**Records shown**:
--------------------

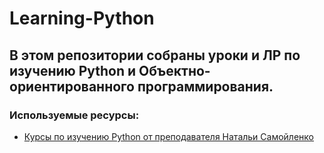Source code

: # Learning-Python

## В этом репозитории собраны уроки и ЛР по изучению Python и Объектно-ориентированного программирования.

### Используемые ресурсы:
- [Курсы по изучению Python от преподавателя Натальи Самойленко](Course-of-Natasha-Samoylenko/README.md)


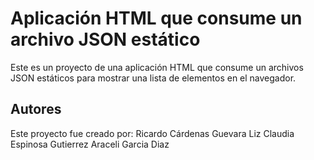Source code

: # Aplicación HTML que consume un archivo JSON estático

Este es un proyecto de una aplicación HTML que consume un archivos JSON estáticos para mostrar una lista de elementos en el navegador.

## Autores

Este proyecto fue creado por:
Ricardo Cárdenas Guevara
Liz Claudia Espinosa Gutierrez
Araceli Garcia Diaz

--------------------

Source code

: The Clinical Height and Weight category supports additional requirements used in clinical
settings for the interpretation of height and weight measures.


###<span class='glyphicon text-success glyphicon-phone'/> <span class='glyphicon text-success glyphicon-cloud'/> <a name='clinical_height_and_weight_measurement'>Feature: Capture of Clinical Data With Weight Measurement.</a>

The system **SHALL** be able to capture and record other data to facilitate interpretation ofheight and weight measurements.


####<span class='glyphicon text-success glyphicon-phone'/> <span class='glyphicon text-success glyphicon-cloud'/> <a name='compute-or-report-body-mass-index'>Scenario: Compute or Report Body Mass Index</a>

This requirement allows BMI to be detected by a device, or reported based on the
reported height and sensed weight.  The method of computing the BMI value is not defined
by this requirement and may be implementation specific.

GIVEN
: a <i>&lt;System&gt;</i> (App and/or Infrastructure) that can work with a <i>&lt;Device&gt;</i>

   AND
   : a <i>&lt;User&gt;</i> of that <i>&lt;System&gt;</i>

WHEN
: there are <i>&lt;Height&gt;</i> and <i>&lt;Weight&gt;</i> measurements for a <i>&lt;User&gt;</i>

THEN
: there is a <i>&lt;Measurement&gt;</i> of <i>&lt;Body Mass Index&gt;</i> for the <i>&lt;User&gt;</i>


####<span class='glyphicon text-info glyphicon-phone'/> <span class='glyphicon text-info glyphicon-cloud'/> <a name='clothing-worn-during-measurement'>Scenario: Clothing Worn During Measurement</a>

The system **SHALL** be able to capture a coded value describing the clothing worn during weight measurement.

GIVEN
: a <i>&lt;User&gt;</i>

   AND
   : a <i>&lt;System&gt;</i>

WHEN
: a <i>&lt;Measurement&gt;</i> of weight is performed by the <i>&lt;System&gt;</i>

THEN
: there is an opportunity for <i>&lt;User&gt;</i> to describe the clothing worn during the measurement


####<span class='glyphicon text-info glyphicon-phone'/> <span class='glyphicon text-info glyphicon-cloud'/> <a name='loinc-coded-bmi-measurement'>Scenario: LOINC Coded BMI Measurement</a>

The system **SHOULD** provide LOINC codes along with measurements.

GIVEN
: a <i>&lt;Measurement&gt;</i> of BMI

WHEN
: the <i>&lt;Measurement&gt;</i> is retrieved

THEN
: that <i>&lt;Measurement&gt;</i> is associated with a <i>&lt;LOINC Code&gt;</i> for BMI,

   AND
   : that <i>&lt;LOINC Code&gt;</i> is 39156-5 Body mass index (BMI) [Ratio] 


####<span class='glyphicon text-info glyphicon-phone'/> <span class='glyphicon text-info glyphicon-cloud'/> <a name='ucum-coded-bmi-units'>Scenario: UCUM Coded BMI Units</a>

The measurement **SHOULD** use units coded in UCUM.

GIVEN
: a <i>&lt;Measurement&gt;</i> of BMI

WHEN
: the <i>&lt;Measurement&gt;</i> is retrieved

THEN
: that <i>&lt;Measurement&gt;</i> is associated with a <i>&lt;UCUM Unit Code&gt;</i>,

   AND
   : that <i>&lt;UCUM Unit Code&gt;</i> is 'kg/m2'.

--------------------

Look over the material above and show each line where "proyecto" appears.

**Reply**:
Este es un proyecto de una aplicación HTML que consume un archivos JSON estáticos para mostrar una lista de elementos en el navegador.
Este proyecto fue creado por:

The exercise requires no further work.